I don’t care if you think being a feminist makes me unattractive
‘Minus your personality you’re an 8/10’
It’s not a regular occurrence to be asked on a night out what you believe in as a feminist. But recently, a guy in the club asked me about it. With the confidence of a few drinks, I responded to his question in a pretty standard manner and we ended up getting into a topical conversation.
It was all fun and games until “so if you believe in all of this, does that mean I can comment details of your past relationship history on your articles?”. And out came the good old slut-shaming. Not only did he start spewing out a load of made up crap, but he also decided to let me know that minus my personality I’m an 8/10. All of this because I’m a feminist.
If only that was a one off. As 2016 slowly comes to an end you’d think people would’ve learned something, yet the idea that feminists are unattractive is something that remains prevalent, especially among guys in their twenties. The number of times I’ve had to clarify that I’m not a “man-hating psycho” is actually kind of ridiculous. Being a feminist is not something I should have to justify, yet sometimes I almost get the feeling that some men are actually scared of feminists… we don’t bite.
Milo Yiannopoulos once said: “Everyone knows that becoming a feminist makes a woman less marriageable, more crass and generally just unpleasant to be around.”
Wanting equality for both women and men across the globe has nothing to do with the ridiculous stereotypes that somehow still exist. This idea that feminism can be put into one box is just wrong. Yes, as a movement it strives to achieve equality for both genders, but there are in fact different types of feminists that have different ideas and focus on different goals.
Feminism isn’t all that you see on the internet and women freeing the nipple isn’t even half of it. With the aim of demolishing the concept of the patriarchy, the movement needs men too. Most of us completely disagree with the belief that women are better than men and think that anti-male feminists are opposing the fundamental principles. Just because women face more oppression, doesn’t mean that men aren’t oppressed too. The all too common misconception that feminists hate men stems from years of misconceptions and is not only outdated but also ignorant.

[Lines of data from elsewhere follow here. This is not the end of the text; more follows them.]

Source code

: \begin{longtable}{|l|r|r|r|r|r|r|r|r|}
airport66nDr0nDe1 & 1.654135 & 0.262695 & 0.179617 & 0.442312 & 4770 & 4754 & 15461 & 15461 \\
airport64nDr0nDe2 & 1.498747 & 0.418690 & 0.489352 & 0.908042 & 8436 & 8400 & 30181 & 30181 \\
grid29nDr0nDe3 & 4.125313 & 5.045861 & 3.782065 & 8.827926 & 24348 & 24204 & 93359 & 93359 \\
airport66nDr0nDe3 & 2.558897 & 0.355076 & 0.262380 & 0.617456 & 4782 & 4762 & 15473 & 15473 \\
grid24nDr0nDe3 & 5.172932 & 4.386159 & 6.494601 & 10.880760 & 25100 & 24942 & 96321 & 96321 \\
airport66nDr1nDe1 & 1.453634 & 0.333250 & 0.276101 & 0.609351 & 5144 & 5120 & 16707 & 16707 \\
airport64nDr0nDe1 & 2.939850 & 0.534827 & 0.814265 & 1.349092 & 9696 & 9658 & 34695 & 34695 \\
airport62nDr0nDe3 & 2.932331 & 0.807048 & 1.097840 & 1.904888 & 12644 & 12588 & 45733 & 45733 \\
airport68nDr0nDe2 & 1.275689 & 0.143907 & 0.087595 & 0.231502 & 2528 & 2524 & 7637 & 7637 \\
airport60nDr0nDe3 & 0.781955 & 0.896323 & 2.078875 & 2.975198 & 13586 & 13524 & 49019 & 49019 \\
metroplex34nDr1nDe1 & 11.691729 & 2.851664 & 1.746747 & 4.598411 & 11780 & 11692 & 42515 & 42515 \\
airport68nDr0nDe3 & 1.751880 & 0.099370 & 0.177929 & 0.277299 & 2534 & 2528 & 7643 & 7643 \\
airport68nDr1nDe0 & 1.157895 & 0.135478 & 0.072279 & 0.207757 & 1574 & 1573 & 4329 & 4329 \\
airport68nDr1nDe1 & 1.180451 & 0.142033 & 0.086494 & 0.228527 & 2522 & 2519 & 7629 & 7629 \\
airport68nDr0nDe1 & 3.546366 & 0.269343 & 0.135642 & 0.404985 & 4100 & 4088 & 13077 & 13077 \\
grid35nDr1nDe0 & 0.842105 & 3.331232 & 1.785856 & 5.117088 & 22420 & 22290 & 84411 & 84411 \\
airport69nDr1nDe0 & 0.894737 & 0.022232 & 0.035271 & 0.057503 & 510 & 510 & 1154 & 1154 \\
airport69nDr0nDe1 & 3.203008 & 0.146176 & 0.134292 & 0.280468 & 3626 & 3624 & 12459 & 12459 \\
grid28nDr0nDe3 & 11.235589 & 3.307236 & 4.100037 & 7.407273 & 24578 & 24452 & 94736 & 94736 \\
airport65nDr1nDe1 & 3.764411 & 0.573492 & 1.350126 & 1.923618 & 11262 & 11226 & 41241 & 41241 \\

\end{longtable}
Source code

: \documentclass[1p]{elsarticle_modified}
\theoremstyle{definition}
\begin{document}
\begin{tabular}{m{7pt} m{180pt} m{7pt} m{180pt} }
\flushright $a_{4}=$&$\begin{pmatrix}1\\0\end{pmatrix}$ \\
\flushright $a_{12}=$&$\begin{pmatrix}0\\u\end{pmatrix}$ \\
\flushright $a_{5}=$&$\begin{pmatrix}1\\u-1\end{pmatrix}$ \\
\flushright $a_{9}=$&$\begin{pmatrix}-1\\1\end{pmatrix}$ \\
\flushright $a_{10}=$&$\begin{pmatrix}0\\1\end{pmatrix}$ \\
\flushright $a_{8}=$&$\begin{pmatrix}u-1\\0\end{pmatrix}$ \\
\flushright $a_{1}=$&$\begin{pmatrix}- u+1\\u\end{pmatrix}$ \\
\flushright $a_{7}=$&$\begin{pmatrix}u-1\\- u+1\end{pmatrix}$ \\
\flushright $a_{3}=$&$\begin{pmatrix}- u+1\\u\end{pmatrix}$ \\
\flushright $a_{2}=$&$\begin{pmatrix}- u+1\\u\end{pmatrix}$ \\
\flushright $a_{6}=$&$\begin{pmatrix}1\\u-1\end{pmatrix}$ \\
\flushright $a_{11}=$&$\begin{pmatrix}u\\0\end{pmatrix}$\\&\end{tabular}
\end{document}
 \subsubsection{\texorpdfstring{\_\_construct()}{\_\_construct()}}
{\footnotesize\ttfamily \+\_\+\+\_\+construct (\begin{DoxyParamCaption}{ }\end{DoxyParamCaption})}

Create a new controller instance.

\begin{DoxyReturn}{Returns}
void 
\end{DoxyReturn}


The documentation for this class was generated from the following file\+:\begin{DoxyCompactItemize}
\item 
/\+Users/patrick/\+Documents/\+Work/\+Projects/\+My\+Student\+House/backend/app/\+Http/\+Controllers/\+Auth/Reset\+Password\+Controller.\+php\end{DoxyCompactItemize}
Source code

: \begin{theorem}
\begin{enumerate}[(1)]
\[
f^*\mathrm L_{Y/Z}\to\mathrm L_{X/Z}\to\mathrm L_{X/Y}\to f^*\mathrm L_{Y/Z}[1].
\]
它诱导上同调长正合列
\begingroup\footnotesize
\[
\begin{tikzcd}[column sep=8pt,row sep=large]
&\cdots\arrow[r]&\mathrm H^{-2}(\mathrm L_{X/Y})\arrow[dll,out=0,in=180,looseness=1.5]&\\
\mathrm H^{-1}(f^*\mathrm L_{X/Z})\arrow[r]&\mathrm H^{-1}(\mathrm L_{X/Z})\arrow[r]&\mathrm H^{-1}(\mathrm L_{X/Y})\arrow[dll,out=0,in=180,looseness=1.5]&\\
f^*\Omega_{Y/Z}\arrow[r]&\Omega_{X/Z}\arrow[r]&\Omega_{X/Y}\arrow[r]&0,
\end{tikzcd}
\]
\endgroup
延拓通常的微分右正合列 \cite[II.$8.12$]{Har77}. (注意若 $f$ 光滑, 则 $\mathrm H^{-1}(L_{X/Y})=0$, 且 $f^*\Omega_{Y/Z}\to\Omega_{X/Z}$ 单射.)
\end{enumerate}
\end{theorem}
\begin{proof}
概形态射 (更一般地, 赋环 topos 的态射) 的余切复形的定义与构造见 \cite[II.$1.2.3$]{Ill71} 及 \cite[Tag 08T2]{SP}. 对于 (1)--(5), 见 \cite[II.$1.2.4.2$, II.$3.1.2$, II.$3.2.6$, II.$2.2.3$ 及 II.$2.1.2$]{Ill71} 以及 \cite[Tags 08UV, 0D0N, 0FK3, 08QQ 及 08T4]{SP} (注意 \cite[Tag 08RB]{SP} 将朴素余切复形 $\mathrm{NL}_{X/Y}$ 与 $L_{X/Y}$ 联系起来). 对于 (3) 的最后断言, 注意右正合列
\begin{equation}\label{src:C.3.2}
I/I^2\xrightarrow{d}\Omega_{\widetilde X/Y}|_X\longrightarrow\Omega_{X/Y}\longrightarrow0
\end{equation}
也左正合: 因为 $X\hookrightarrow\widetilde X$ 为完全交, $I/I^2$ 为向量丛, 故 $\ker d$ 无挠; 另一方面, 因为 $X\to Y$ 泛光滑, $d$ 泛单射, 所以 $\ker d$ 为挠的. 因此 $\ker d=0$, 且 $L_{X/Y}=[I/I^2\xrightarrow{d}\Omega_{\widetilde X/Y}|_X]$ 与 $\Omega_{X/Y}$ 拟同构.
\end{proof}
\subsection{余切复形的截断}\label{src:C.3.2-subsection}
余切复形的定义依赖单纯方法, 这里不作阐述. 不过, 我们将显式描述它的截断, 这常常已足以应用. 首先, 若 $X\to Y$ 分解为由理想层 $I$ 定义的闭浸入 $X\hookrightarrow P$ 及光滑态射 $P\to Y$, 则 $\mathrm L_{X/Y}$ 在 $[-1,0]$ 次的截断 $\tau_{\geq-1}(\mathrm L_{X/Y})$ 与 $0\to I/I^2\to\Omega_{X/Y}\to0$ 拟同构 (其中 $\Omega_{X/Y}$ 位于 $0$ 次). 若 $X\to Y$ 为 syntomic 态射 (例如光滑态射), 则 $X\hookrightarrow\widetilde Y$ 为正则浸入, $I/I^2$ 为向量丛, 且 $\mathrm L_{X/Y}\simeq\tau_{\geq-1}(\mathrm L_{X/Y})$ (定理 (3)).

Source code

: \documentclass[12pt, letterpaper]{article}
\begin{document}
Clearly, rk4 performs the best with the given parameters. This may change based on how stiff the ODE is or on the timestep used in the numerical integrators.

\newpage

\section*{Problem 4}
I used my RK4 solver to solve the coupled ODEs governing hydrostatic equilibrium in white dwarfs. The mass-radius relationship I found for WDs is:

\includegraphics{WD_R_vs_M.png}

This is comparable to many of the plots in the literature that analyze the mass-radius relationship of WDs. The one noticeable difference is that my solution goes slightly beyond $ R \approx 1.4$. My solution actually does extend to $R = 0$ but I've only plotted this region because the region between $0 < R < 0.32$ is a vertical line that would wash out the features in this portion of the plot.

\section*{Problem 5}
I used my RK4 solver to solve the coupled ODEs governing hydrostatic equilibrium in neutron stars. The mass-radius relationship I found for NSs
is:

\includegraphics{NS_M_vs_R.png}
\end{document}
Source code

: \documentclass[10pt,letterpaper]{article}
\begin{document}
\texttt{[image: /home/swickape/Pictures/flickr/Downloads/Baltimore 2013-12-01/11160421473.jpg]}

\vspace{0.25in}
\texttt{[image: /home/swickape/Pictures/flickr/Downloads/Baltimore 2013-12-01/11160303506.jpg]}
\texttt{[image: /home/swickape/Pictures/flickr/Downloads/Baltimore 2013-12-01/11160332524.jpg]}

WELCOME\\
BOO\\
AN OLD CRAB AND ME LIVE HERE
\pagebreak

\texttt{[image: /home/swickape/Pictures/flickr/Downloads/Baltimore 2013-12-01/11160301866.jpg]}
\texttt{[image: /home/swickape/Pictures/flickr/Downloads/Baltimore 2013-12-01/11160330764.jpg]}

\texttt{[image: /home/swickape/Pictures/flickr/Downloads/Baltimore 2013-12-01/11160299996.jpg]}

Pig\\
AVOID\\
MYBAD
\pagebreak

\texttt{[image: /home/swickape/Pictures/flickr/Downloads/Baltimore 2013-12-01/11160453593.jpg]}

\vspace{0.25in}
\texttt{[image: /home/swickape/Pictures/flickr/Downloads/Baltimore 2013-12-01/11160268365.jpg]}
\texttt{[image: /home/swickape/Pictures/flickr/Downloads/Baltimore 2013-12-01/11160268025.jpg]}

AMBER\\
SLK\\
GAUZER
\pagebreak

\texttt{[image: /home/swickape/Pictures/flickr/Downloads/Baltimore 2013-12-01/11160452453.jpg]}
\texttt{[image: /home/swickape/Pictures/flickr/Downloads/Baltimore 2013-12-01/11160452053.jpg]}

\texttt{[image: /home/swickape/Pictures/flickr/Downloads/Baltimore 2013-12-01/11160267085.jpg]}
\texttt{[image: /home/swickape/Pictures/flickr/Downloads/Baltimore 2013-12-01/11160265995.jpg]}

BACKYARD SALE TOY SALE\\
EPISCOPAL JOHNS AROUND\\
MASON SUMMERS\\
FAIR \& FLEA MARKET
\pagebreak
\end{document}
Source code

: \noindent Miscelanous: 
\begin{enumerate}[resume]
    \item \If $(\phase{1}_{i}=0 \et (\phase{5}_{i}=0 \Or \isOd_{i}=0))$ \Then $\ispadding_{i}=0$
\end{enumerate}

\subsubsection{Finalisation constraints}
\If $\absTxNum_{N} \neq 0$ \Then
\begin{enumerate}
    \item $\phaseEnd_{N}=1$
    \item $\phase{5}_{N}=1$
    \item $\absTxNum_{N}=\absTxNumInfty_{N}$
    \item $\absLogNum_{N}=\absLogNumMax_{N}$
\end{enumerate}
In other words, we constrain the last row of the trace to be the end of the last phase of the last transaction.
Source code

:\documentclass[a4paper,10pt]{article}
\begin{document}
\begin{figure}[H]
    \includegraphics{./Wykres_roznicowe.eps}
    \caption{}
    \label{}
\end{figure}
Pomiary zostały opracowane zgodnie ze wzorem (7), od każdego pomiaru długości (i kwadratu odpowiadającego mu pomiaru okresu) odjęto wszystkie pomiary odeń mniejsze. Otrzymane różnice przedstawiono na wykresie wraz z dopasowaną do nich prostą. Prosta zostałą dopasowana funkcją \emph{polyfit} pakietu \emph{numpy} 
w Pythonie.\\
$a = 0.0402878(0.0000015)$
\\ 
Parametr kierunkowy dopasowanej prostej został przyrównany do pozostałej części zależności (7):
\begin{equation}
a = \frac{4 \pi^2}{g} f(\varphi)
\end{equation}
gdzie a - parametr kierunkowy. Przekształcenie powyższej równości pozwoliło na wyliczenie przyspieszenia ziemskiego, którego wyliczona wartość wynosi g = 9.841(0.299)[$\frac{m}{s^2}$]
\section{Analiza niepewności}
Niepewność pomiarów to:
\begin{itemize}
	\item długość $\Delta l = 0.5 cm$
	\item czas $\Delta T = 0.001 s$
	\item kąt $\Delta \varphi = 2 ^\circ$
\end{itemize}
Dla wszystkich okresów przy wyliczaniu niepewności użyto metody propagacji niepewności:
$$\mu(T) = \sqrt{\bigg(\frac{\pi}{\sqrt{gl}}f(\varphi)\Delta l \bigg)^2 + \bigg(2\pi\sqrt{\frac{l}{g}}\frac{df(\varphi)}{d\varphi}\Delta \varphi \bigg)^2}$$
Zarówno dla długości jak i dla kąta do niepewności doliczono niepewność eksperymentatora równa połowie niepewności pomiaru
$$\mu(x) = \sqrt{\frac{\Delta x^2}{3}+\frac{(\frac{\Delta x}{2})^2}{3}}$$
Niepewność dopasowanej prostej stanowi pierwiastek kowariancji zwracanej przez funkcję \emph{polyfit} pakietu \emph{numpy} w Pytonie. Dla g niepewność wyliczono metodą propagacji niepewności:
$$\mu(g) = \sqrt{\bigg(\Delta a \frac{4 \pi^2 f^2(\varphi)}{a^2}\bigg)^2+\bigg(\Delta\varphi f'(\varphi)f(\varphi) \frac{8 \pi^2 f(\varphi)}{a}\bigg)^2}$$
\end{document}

I believe that all women and girls across the globe shouldn’t be denied access to an education. I believe that maternity and paternity leave should be distributed equally so that men are just as able to bond with their children. I believe that women shouldn’t have to fear becoming victims of rape, sexual assault or FGM. If that makes me unattractive to you, then that’s your problem, not mine.
As an ideology, people are bound to disagree with feminism and therefore find those who share its ideas unattractive. Everyone is entitled to their opinion and there are many people who choose not to identify as feminists. One of the main points of feminism is to show that a woman’s worth is not equated by her physical attractiveness or whether men find her attractive. What someone else thinks of your appearance doesn’t dictate the other aspects of your life.
Chances are if you speak to someone that insults you for your beliefs, they’re not the type of person you should be dedicating your time to anyway.
Being a feminist makes me who I am. It influences what I do and how I think and I actively involve myself in trying to make a difference. Maybe that makes me an 8/10, but I couldn’t care less.